## WORK INSTRUCTIONS
Report the count of lines containing the word "changes" in these records, with no other text.

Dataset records
'''
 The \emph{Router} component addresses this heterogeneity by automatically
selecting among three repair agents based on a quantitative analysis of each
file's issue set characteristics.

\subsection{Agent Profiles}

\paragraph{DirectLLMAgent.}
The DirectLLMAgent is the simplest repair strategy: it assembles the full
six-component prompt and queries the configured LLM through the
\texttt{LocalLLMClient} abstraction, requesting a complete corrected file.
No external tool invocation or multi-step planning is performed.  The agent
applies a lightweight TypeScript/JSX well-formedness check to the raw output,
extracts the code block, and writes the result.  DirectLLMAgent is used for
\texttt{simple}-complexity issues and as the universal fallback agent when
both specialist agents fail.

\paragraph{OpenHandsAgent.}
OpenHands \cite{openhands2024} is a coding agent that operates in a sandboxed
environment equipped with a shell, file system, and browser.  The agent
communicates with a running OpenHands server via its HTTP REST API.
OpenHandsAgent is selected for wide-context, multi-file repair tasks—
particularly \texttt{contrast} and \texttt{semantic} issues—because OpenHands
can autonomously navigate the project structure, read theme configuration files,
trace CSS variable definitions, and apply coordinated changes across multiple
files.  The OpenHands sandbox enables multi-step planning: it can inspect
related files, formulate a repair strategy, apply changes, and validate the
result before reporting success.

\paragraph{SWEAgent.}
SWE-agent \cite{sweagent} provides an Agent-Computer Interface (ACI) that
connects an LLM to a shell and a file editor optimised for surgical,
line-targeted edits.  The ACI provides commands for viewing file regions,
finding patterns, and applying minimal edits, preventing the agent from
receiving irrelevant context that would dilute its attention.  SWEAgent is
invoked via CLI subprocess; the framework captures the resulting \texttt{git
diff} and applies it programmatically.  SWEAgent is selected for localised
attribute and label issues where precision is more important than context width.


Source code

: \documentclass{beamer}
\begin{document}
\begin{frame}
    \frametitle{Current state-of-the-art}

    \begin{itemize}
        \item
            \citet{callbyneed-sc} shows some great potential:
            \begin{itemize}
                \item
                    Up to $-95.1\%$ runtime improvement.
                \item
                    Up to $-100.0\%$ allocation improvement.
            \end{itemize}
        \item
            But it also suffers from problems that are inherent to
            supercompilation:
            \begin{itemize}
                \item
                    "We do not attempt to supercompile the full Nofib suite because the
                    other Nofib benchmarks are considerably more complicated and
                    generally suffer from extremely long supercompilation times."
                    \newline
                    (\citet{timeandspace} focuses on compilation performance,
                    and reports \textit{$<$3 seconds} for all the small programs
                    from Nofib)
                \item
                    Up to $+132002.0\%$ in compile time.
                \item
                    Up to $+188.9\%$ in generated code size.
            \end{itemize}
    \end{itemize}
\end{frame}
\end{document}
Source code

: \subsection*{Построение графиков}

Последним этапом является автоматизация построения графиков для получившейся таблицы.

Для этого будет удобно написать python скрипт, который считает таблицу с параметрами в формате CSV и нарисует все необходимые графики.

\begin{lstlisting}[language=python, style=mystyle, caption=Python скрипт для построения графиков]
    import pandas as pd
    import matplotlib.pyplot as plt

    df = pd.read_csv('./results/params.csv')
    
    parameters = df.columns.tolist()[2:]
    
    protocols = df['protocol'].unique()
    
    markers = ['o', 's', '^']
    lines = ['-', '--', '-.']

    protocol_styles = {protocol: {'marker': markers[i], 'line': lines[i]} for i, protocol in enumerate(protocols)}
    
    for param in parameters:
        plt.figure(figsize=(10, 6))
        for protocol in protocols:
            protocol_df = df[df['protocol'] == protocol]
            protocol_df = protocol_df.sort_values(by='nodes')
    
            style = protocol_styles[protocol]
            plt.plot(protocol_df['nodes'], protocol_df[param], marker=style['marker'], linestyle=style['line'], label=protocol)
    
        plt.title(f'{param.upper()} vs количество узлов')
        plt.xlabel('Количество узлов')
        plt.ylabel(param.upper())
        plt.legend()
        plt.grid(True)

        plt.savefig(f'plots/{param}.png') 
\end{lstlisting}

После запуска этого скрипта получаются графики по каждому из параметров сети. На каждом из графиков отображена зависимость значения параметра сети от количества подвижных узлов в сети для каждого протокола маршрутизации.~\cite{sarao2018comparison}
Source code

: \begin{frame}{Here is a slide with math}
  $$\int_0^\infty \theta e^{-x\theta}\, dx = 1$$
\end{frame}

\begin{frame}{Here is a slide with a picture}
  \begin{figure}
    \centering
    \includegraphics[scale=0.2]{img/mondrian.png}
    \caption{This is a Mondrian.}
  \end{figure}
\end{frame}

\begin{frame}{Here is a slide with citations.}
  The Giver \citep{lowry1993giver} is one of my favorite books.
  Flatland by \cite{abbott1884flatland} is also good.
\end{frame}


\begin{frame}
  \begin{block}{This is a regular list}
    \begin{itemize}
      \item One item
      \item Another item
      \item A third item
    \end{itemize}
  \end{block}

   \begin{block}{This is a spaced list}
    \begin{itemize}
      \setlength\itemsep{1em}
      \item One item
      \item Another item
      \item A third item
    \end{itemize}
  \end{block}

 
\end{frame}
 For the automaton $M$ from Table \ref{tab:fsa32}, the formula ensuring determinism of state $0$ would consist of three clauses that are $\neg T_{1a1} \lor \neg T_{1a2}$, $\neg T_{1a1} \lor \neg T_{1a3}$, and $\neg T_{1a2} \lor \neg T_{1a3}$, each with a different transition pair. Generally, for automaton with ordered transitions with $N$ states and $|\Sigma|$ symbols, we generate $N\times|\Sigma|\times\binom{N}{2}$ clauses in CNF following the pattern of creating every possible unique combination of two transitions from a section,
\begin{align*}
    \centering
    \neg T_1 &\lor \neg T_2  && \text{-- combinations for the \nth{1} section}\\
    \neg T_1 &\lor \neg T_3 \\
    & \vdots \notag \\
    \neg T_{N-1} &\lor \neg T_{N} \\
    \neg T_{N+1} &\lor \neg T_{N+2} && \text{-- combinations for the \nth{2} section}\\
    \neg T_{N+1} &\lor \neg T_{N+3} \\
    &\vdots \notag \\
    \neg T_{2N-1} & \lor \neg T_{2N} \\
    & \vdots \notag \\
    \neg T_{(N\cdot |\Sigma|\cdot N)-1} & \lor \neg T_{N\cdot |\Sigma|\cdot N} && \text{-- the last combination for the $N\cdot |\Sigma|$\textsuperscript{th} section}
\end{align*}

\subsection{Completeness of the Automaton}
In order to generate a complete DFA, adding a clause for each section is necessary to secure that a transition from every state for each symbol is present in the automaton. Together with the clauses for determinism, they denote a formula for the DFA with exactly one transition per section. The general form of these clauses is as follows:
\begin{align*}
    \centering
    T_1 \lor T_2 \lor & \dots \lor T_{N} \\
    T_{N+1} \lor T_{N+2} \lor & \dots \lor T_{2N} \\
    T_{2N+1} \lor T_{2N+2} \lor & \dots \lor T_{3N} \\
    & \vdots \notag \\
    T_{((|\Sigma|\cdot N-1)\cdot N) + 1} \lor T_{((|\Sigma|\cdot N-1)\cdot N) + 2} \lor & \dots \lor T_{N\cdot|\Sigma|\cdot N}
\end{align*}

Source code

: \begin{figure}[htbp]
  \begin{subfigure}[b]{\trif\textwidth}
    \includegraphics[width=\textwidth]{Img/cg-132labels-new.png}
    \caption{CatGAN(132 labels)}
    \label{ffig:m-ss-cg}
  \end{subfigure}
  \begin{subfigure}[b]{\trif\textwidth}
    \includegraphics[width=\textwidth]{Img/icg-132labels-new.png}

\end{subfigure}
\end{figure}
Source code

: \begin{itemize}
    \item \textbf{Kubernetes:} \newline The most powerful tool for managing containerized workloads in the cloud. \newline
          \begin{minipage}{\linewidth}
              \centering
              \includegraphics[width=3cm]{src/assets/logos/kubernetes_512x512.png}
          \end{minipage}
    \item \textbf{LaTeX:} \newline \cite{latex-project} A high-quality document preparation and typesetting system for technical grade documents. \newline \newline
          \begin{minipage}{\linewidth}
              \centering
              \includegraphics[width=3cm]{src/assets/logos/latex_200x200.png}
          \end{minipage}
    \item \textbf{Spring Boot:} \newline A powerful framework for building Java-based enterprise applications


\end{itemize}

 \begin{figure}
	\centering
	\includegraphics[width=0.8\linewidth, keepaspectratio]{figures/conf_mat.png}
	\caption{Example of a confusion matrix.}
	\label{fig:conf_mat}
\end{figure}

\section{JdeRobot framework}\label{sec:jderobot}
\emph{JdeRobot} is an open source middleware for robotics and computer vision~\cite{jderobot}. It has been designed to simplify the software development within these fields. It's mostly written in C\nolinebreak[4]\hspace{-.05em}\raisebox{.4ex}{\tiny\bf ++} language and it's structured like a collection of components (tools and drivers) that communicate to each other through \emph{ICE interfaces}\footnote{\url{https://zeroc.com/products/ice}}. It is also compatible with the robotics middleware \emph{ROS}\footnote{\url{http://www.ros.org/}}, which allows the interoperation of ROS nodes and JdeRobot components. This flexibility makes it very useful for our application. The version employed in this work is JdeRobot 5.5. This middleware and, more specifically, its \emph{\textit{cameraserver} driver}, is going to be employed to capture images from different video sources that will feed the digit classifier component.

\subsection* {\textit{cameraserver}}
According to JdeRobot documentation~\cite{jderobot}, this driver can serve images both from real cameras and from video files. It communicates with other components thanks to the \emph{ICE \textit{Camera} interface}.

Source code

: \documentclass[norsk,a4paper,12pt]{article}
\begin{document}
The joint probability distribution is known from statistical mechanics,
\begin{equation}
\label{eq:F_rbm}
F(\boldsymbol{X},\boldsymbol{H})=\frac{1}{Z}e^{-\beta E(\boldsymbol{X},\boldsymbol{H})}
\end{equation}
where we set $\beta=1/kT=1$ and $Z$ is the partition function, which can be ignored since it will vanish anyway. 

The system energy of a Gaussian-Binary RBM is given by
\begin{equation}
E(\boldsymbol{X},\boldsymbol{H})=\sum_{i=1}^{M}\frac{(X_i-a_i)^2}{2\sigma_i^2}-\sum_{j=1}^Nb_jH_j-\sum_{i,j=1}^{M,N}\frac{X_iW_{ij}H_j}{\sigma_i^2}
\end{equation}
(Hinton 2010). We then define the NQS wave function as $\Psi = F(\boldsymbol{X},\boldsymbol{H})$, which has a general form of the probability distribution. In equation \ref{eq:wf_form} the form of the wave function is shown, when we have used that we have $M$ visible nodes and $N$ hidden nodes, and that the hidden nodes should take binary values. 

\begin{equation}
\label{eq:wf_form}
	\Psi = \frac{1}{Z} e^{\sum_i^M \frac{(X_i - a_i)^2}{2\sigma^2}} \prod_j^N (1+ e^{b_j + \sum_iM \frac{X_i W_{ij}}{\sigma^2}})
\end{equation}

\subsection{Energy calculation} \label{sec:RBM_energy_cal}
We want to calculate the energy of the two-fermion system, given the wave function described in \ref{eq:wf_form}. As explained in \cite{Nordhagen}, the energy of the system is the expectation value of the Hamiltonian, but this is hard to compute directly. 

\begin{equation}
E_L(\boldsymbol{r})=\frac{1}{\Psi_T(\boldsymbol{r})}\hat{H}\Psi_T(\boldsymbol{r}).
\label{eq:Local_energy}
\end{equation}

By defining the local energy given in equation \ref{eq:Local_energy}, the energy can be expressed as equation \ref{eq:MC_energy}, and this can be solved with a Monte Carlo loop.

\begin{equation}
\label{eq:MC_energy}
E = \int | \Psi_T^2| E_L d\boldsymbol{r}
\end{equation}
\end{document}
'''
## EXERCISE OUTPUT
2